What the exercise asks: Pick out all lines with the word "Indicadores" from the records that follow.

○ ○ ○ ○ ○

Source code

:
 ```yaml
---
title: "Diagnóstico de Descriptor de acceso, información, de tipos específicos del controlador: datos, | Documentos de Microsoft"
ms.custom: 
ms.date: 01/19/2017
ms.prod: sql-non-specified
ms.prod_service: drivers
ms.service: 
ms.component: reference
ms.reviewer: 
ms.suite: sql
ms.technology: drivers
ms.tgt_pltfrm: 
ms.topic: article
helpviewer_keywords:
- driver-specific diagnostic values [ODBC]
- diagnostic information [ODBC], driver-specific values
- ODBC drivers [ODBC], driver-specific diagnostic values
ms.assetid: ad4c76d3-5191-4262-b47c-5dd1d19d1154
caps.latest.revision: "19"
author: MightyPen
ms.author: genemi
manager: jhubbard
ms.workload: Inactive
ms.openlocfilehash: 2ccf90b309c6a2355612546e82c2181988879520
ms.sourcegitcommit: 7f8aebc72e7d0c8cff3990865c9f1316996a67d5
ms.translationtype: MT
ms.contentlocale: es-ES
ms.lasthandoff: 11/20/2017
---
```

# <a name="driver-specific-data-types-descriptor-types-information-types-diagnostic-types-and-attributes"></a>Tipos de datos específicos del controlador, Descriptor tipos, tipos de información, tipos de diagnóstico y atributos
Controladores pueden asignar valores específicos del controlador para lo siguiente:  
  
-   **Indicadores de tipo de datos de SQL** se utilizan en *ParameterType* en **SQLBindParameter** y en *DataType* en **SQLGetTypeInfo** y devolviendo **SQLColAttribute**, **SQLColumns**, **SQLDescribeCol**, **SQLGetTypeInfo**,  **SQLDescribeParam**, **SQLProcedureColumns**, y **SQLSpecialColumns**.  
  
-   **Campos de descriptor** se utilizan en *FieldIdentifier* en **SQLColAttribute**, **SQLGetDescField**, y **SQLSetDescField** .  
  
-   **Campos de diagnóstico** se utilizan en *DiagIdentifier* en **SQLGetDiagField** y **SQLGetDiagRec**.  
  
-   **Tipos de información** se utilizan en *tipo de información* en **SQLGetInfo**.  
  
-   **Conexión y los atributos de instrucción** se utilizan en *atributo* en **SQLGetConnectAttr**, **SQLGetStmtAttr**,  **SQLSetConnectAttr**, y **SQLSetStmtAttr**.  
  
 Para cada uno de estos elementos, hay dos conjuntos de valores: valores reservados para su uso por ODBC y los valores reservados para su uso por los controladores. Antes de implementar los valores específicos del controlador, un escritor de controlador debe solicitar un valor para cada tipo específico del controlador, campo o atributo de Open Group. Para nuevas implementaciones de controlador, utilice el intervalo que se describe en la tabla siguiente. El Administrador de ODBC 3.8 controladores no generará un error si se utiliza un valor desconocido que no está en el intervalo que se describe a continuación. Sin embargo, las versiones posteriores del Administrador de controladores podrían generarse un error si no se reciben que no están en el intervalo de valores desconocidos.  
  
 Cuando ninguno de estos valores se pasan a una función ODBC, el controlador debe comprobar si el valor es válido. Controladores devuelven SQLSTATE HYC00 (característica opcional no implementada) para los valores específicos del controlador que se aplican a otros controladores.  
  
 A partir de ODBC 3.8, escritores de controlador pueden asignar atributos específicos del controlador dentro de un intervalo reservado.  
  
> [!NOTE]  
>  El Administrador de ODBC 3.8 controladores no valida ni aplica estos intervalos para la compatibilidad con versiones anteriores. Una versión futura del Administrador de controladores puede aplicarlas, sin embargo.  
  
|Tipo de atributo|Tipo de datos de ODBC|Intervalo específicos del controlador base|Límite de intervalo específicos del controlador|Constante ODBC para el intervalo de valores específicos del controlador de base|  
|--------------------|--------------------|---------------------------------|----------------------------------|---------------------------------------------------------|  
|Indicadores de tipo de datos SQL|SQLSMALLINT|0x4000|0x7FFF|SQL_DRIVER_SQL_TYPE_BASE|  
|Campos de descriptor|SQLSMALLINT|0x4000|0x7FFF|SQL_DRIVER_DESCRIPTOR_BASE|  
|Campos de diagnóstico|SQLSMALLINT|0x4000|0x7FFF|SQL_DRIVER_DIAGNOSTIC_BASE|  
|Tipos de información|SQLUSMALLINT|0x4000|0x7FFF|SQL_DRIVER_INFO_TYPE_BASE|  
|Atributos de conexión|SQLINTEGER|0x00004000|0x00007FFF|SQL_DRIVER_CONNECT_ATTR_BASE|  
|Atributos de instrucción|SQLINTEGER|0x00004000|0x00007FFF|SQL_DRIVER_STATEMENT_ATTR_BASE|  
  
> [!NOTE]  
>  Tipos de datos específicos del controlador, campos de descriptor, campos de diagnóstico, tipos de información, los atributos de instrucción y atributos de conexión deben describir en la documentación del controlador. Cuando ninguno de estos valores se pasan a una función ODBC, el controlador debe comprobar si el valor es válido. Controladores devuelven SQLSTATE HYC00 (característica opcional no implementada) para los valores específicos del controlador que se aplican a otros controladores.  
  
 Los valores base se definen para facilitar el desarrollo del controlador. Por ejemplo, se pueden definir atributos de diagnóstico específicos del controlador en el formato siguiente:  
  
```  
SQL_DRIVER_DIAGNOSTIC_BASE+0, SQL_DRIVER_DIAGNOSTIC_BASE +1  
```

○ ○ ○ ○ ○

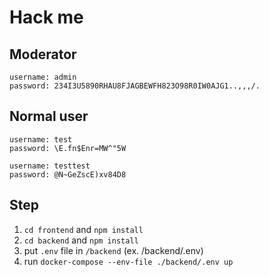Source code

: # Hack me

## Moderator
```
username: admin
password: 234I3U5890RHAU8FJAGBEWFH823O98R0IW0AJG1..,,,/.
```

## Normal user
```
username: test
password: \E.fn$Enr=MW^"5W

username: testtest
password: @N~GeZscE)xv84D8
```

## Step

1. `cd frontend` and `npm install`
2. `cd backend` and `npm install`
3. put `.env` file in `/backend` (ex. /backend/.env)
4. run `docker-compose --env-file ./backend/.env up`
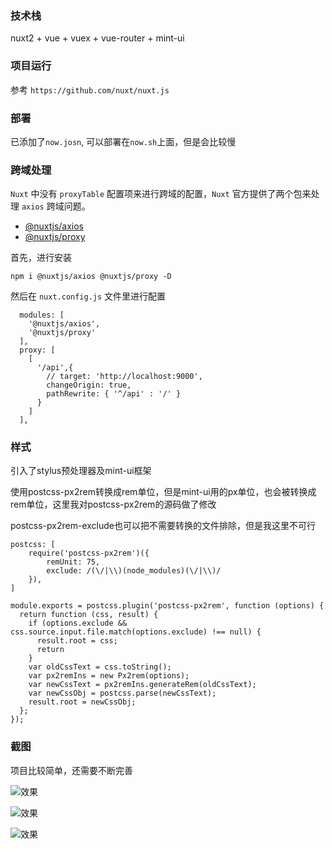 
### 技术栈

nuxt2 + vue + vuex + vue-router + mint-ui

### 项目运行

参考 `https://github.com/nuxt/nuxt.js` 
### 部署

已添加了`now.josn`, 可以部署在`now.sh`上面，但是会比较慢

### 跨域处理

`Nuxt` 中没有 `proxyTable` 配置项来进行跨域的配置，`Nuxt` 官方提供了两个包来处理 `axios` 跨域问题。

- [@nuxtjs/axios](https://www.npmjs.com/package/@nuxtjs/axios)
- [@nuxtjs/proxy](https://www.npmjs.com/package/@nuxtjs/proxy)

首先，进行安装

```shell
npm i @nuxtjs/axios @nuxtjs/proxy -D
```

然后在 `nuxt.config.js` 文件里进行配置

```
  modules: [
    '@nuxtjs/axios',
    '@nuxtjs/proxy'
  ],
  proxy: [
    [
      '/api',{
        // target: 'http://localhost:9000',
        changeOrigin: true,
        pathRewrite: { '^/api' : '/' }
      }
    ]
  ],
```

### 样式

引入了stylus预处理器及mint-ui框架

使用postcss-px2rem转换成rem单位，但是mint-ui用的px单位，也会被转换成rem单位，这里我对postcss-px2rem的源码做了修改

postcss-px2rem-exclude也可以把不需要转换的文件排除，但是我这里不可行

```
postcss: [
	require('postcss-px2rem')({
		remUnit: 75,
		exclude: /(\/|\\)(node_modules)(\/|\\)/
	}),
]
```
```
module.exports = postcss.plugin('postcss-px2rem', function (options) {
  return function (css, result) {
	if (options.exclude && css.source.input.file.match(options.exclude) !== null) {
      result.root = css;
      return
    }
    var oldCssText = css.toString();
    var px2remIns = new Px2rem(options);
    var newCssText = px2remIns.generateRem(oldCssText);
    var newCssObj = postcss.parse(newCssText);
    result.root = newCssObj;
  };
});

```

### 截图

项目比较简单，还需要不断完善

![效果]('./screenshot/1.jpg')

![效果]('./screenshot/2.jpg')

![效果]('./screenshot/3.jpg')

○ ○ ○ ○ ○

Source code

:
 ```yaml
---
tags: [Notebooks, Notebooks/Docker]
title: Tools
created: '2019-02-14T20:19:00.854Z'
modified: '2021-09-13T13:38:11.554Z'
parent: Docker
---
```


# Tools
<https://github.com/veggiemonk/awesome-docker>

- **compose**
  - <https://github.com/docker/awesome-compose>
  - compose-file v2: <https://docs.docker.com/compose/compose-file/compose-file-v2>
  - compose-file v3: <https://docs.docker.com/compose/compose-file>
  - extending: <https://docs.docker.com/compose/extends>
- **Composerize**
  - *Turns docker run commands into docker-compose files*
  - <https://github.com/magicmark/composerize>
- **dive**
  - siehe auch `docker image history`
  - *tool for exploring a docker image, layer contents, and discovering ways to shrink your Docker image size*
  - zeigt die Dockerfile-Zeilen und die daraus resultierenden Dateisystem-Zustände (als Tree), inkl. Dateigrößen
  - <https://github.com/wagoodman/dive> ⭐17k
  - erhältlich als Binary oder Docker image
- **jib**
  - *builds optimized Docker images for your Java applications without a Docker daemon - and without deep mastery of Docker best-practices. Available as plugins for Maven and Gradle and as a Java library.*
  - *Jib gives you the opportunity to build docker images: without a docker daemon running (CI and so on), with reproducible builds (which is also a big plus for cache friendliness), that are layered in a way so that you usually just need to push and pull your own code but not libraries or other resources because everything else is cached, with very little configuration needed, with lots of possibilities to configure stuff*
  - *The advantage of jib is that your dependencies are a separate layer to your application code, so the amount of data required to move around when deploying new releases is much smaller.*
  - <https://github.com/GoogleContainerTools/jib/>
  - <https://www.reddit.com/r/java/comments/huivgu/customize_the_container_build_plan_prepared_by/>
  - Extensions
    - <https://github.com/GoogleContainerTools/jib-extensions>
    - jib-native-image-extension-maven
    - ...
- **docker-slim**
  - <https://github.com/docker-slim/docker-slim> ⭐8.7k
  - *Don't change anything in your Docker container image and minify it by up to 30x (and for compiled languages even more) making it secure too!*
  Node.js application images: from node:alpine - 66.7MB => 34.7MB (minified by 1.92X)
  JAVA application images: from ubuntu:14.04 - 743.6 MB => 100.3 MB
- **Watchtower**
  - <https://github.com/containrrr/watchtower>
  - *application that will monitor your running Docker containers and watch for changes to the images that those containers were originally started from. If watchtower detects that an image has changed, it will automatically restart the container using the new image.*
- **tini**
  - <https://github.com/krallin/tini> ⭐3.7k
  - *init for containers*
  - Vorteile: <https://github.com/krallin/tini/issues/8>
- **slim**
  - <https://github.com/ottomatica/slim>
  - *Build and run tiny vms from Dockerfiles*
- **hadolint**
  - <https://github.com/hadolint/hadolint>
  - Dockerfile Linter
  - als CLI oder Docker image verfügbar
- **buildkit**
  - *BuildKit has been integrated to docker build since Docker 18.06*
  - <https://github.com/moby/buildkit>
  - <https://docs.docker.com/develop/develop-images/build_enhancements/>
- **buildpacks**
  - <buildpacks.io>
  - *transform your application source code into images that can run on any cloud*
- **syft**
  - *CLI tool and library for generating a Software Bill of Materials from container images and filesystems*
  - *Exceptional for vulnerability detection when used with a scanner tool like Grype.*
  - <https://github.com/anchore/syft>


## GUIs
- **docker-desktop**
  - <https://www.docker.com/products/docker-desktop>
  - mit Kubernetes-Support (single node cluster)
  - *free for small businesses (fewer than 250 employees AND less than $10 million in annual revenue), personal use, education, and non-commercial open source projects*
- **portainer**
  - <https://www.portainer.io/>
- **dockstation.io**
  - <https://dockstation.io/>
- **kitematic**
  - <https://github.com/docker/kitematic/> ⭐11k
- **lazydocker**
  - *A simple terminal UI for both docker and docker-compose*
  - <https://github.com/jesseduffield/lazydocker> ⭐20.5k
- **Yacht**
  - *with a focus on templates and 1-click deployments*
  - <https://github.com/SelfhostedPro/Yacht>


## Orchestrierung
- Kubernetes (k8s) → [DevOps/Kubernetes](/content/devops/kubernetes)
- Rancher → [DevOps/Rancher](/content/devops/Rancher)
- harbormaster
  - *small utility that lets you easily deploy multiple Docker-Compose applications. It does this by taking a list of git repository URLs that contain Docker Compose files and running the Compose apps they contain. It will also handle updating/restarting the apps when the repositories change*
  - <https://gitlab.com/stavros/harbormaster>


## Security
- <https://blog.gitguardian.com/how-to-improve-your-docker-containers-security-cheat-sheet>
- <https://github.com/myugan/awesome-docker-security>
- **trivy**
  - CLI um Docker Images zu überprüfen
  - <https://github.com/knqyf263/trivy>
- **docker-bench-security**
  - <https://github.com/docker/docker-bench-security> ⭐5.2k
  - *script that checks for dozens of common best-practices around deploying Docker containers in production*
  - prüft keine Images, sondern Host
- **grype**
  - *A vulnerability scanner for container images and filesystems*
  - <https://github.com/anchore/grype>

○ ○ ○ ○ ○

Task answer:
-   **Indicadores de tipo de datos de SQL** se utilizan en *ParameterType* en **SQLBindParameter** y en *DataType* en **SQLGetTypeInfo** y devolviendo **SQLColAttribute**, **SQLColumns**, **SQLDescribeCol**, **SQLGetTypeInfo**,  **SQLDescribeParam**, **SQLProcedureColumns**, y **SQLSpecialColumns**.  
|Indicadores de tipo de datos SQL|SQLSMALLINT|0x4000|0x7FFF|SQL_DRIVER_SQL_TYPE_BASE|  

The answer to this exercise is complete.